City of Montreal in court trying to overturn landmark police racial profiling ruling
Montreal appeals landmark racial profiling ruling
Mike Diomande, right, and Jacky-Eric Salvant, lawyers leading the class action against the City of Montreal, speak during a break at the Quebec Court of Appeal in Montreal on Tuesday, April 21, 2026.
THE CANADIAN PRESS/Christinne Muschi
Writer

 

Lawyers for the City of Montreal asked the Court of Appeal on Tuesday to overturn a landmark class-action ruling on racial profiling by police, saying it's too complicated to determine who is eligible for compensation.

The city is appealing a 2024 Superior Court ruling that determined Montreal police had a systemic racial profiling problem. Racialized citizens had alleged they were unfairly stopped, arrested, detained, and profiled by police between mid-August 2017 and January 2019.

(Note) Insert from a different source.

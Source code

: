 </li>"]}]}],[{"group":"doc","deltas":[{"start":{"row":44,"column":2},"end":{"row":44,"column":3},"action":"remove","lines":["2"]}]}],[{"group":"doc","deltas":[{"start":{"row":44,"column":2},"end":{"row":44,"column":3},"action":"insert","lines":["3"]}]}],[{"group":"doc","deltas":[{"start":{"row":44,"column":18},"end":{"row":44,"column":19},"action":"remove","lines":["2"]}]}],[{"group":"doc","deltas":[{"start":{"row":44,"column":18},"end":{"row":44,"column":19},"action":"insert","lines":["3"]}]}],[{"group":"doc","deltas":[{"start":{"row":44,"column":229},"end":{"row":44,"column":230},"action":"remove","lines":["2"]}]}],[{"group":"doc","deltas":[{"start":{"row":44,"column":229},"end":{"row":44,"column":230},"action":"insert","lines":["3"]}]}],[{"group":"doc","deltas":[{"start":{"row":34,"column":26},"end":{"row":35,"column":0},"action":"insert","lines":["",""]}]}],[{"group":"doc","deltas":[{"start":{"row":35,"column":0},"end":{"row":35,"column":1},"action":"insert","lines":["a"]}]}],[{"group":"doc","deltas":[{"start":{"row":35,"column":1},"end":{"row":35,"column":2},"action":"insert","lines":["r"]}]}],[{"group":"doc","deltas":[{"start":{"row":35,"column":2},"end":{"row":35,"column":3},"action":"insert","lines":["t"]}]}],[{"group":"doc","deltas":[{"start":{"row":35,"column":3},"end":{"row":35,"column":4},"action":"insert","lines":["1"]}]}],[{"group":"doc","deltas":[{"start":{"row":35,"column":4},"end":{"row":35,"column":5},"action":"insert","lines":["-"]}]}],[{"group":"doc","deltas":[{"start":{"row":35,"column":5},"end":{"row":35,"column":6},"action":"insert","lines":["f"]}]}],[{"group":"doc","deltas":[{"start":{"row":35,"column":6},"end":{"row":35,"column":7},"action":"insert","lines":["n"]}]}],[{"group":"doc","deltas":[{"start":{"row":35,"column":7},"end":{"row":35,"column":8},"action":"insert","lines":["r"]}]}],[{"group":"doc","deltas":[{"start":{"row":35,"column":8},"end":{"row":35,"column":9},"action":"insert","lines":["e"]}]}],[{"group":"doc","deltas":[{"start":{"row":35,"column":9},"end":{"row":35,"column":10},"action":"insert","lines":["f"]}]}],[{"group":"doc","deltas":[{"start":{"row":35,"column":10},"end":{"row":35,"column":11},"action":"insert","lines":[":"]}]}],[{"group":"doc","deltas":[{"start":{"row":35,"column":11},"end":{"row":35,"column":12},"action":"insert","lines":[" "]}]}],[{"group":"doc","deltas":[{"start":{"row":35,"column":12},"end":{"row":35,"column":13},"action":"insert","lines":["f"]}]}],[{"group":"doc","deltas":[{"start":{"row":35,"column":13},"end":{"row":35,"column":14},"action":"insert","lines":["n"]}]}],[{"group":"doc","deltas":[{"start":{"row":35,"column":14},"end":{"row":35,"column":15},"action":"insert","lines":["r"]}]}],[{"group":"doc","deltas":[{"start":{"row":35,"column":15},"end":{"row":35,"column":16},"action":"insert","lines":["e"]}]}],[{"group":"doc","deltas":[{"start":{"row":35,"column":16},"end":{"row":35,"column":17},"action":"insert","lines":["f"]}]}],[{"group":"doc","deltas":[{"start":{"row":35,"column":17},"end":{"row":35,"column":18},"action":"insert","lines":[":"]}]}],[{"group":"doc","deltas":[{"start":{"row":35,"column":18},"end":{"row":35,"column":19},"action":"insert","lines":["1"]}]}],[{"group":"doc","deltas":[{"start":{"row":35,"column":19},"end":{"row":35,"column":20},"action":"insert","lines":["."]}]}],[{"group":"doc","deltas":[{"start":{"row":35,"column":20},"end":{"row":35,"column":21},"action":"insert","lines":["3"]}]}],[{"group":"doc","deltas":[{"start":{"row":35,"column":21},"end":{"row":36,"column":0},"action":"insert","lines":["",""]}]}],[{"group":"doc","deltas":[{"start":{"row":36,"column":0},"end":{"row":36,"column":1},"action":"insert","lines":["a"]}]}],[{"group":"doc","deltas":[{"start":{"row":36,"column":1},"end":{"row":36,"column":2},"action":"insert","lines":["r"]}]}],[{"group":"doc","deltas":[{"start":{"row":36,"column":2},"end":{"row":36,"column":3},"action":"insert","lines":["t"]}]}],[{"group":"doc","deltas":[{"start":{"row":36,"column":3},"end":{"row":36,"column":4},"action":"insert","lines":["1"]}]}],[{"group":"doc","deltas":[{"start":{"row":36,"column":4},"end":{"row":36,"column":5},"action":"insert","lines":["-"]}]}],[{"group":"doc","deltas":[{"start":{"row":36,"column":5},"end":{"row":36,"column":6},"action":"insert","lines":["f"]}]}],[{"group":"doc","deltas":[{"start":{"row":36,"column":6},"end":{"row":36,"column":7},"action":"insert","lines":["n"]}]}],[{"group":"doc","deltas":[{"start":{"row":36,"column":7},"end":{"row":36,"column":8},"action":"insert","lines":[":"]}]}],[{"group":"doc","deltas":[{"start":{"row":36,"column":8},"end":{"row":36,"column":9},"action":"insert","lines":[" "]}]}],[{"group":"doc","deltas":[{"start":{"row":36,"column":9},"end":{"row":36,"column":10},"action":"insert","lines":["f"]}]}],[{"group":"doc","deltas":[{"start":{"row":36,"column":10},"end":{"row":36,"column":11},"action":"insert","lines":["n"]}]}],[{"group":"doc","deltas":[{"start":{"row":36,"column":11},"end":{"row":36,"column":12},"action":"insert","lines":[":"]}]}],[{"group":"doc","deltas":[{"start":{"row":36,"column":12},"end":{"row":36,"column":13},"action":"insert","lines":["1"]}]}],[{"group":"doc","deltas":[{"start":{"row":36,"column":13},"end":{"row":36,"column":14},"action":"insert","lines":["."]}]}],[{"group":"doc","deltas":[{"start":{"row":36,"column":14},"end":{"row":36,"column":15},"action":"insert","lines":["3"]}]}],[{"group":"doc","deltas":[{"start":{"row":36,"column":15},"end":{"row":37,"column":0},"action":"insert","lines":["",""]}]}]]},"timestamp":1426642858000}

Superior Court Justice Dominique Poulin held the city responsible for violating class-action members' Charter rights, ordering it pay each of them up to $5,000 in damages. However, her ruling reduced the period during which people profiled by police can claim compensation to six months, between July 11, 2018, and Jan. 11, 2019. 

Raphaël Lescop, a lawyer representing the city, argued that Poulin should not have awarded damages to an unspecified number of victims. It would be impossible, he said, to determine who is eligible without having them each come to court to plead their case.

As well, he said the trial judge heard testimony from only one member of the class action: lead plaintiff Alexandre Lamontagne.

Lamontagne is a Black man who was stopped by Montreal police while leaving an Old Montreal bar in August 2017. During his arrest he was pinned to the ground, handcuffed and taken to the station. He was then issued three statements of offence and charged with obstructing police work and assaulting a police officer, but most proceedings against him were eventually dropped.

Lescop said the trial judge's decision was based on insufficient proof because it relied on one witness, external reports, public consultations, and on statistics from the police department. 

"Are we saying all racialized people who are stopped by police are victims of racial profiling who should be compensated?" Lescop asked the three Court of Appeal judges.

The city's lawyers said it was unreasonable to ask Montreal to pay out an undetermined total amount. But Justice Christian Immer pushed back, saying Poulin had imposed a $5,000-ceiling on compensation claims.

During Tuesday's hearing Immer often challenged the city's lawyers, saying the reality of racial discrimination is well-established.

Lawyers for the Black Coalition of Quebec, which had brought the class action, accused the city's lawyers of repeating their trial arguments during the Court of Appeal hearing, and of implicitly asking for a retrial. Lawyer Mike Diomande urged the judges to focus on whether Poulin had made legal errors in her ruling.

He said Poulin's 100-page judgment was historic and tackled the city's arguments at length. Diomande said the city and police force have data on who was stopped, arrested or detained during the six-month period covered by the class-action ruling and can easily determine who was racially profiled. 

"We can come to a precise number," he argued.

He also told the judges that the city has known about its racial profiling problem for years but did little to tackle it, and, therefore, should pay out victims.

In her 2024 ruling, Poulin concluded that the "the stop-and-search procedure inherently produces discrimination" against racialized groups, stressing that the city had endorsed such a measure. Poulin also rejected the idea that determining who could be eligible for compensation is impossible.

Diomande said the Superior Court judge laid out clear criteria for eligible members of the class action: individuals who were stopped, arrested or detained without justification and who had their personal information recorded by police.

The Black Coalition's legal team says it's still undecided exactly who is eligible for compensation and how the money awarded in Poulin's ruling will be distributed. The lawyers say those details will be decided in court following the Court of Appeal's ruling.